どうやら別れた彼氏が復縁を迫っているようだ。リョウはこの場にいた方が良いのか去れば良いのか見当もつかない。恋愛沙汰にはまるきり疎いのだ。だがやはり邪魔だろうと判断する。

「じゃ、じゃあ…俺は行くから…」
ミアがリョウの腕を掴んだ。
「行かないで」
「で、でも…」

ミアの腕をオリバーが掴んだ。引っ張って連れて行こうとする。ミアが悲鳴を上げた。リョウは慌ててオリバーを遮った。
「やめろ!何をするんだ!」

オリバーは怒りを露わにしてリョウに向かって英語で何事かを叫んだ。リョウはスマートリングを起動して翻訳アプリを立ち上げた。オリバーの言葉が瞬時に翻訳される。
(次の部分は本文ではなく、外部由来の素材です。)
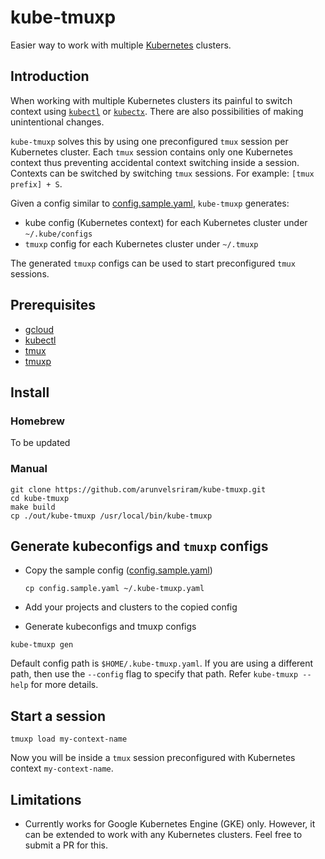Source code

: # kube-tmuxp

Easier way to work with multiple [Kubernetes](https://kubernetes.io/) clusters.

## Introduction

When working with multiple Kubernetes clusters its painful to switch context using [`kubectl`](https://github.com/kubernetes/kubernetes/tree/master/cmd/kubectl) or [`kubectx`](https://github.com/ahmetb/kubectx). There are also possibilities of making unintentional changes.

`kube-tmuxp` solves this by using one preconfigured `tmux` session per Kubernetes cluster. Each `tmux` session contains only one Kubernetes context thus preventing accidental context switching inside a session. Contexts can be switched by switching `tmux` sessions. For example: `[tmux prefix] + S`.

Given a config similar to [config.sample.yaml](./config.sample.yaml), `kube-tmuxp` generates:

* kube config (Kubernetes context) for each Kubernetes cluster under `~/.kube/configs`
* `tmuxp` config for each Kubernetes cluster under `~/.tmuxp`

The generated `tmuxp` configs can be used to start preconfigured `tmux` sessions.

## Prerequisites

* [gcloud](https://cloud.google.com/sdk/)
* [kubectl](https://kubernetes.io/docs/tasks/tools/install-kubectl/)
* [tmux](https://github.com/tmux/tmux)
* [tmuxp](https://github.com/tmux-python/tmuxp)

## Install

### Homebrew

To be updated

### Manual

```
git clone https://github.com/arunvelsriram/kube-tmuxp.git
cd kube-tmuxp
make build
cp ./out/kube-tmuxp /usr/local/bin/kube-tmuxp
```

## Generate kubeconfigs and `tmuxp` configs

* Copy the sample config ([config.sample.yaml](./config.sample.yaml))

  ```
  cp config.sample.yaml ~/.kube-tmuxp.yaml
  ```

* Add your projects and clusters to the copied config
* Generate kubeconfigs and tmuxp configs

```
kube-tmuxp gen
```

Default config path is `$HOME/.kube-tmuxp.yaml`. If you are using a different path, then use the `--config` flag to specify that path. Refer `kube-tmuxp --help` for more details.

## Start a session

```
tmuxp load my-context-name
```

Now you will be inside a `tmux` session preconfigured with Kubernetes context `my-context-name`.

## Limitations

* Currently works for Google Kubernetes Engine (GKE) only. However, it can be extended to work with any Kubernetes clusters. Feel free to submit a PR for this.
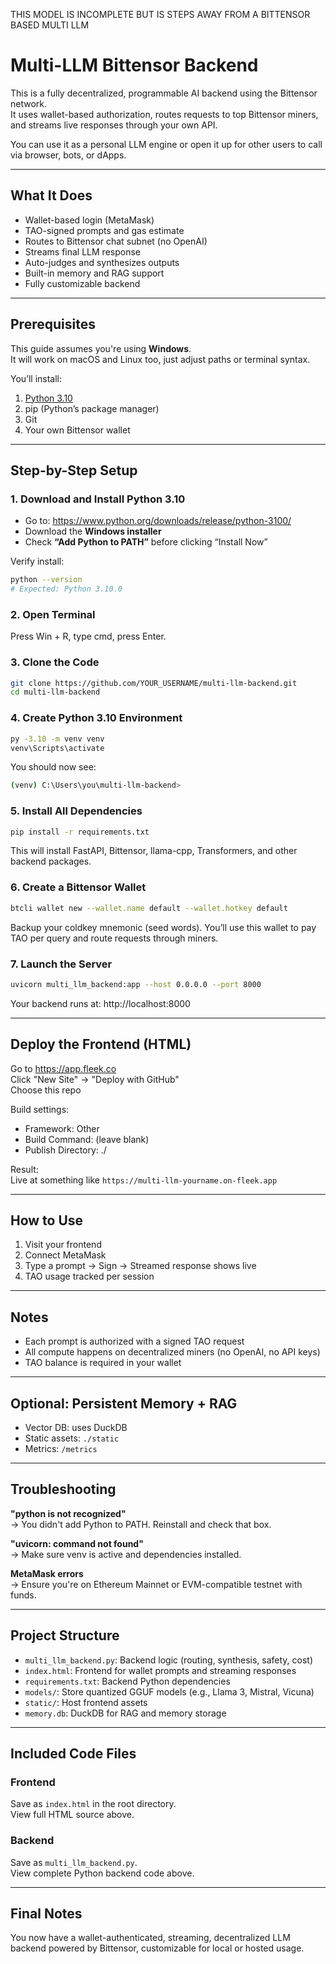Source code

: THIS MODEL IS INCOMPLETE BUT IS STEPS AWAY FROM A BITTENSOR BASED MULTI LLM

# Multi-LLM Bittensor Backend

This is a fully decentralized, programmable AI backend using the Bittensor network.  
It uses wallet-based authorization, routes requests to top Bittensor miners, and streams live responses through your own API.

You can use it as a personal LLM engine or open it up for other users to call via browser, bots, or dApps.

---

## What It Does

- Wallet-based login (MetaMask)
- TAO-signed prompts and gas estimate
- Routes to Bittensor chat subnet (no OpenAI)
- Streams final LLM response
- Auto-judges and synthesizes outputs
- Built-in memory and RAG support
- Fully customizable backend

---

## Prerequisites

This guide assumes you're using **Windows**.  
It will work on macOS and Linux too, just adjust paths or terminal syntax.

You’ll install:

1. [Python 3.10](https://www.python.org/downloads/release/python-3100/)
2. pip (Python’s package manager)
3. Git
4. Your own Bittensor wallet

---

## Step-by-Step Setup

### 1. Download and Install Python 3.10

- Go to: https://www.python.org/downloads/release/python-3100/
- Download the **Windows installer**
- Check **“Add Python to PATH”** before clicking “Install Now”

Verify install:
```bash
python --version
# Expected: Python 3.10.0
```

### 2. Open Terminal

Press Win + R, type cmd, press Enter.

### 3. Clone the Code

```bash
git clone https://github.com/YOUR_USERNAME/multi-llm-backend.git
cd multi-llm-backend
```

### 4. Create Python 3.10 Environment

```bash
py -3.10 -m venv venv
venv\Scripts\activate
```

You should now see:
```bash
(venv) C:\Users\you\multi-llm-backend>
```

### 5. Install All Dependencies

```bash
pip install -r requirements.txt
```

This will install FastAPI, Bittensor, llama-cpp, Transformers, and other backend packages.

### 6. Create a Bittensor Wallet

```bash
btcli wallet new --wallet.name default --wallet.hotkey default
```

Backup your coldkey mnemonic (seed words). You’ll use this wallet to pay TAO per query and route requests through miners.

### 7. Launch the Server

```bash
uvicorn multi_llm_backend:app --host 0.0.0.0 --port 8000
```

Your backend runs at: http://localhost:8000

---

## Deploy the Frontend (HTML)

Go to https://app.fleek.co  
Click "New Site" → "Deploy with GitHub"  
Choose this repo

Build settings:

- Framework: Other  
- Build Command: (leave blank)  
- Publish Directory: ./

Result:  
Live at something like `https://multi-llm-yourname.on-fleek.app`

---

## How to Use

1. Visit your frontend  
2. Connect MetaMask  
3. Type a prompt → Sign → Streamed response shows live  
4. TAO usage tracked per session

---

## Notes

- Each prompt is authorized with a signed TAO request  
- All compute happens on decentralized miners (no OpenAI, no API keys)  
- TAO balance is required in your wallet  

---

## Optional: Persistent Memory + RAG

- Vector DB: uses DuckDB  
- Static assets: `./static`  
- Metrics: `/metrics`  

---

## Troubleshooting

**"python is not recognized"**  
→ You didn't add Python to PATH. Reinstall and check that box.

**"uvicorn: command not found"**  
→ Make sure venv is active and dependencies installed.

**MetaMask errors**  
→ Ensure you're on Ethereum Mainnet or EVM-compatible testnet with funds.

---

## Project Structure

- `multi_llm_backend.py`: Backend logic (routing, synthesis, safety, cost)  
- `index.html`: Frontend for wallet prompts and streaming responses  
- `requirements.txt`: Backend Python dependencies  
- `models/`: Store quantized GGUF models (e.g., Llama 3, Mistral, Vicuna)  
- `static/`: Host frontend assets  
- `memory.db`: DuckDB for RAG and memory storage  

---

## Included Code Files

### Frontend

Save as `index.html` in the root directory.  
View full HTML source above.

### Backend

Save as `multi_llm_backend.py`.  
View complete Python backend code above.

---

## Final Notes

You now have a wallet-authenticated, streaming, decentralized LLM backend powered by Bittensor, customizable for local or hosted usage.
「お前は誰だ?おっさんのくせに俺達の邪魔をするな!とっと帰れ!」
アプリは優秀だ。実際の言葉を忠実に翻訳しているのだ。リョウは眉間に皺を寄せた。

「お前こそ今更なんだ?スイスに女を追っかけたんだろ?ミアを振っておいて何をしてる?」
アプリが翻訳するとオリバーは明らかに怒り出した。リョウの胸を突いた。

リョウは驚く。ホームではどんな暴力も許されないし、何よりも村の人達は誰も怒りに駆られて手を出す者はいない。35年間、人に突かれたことなどなかった。リョウは怒りに燃えた。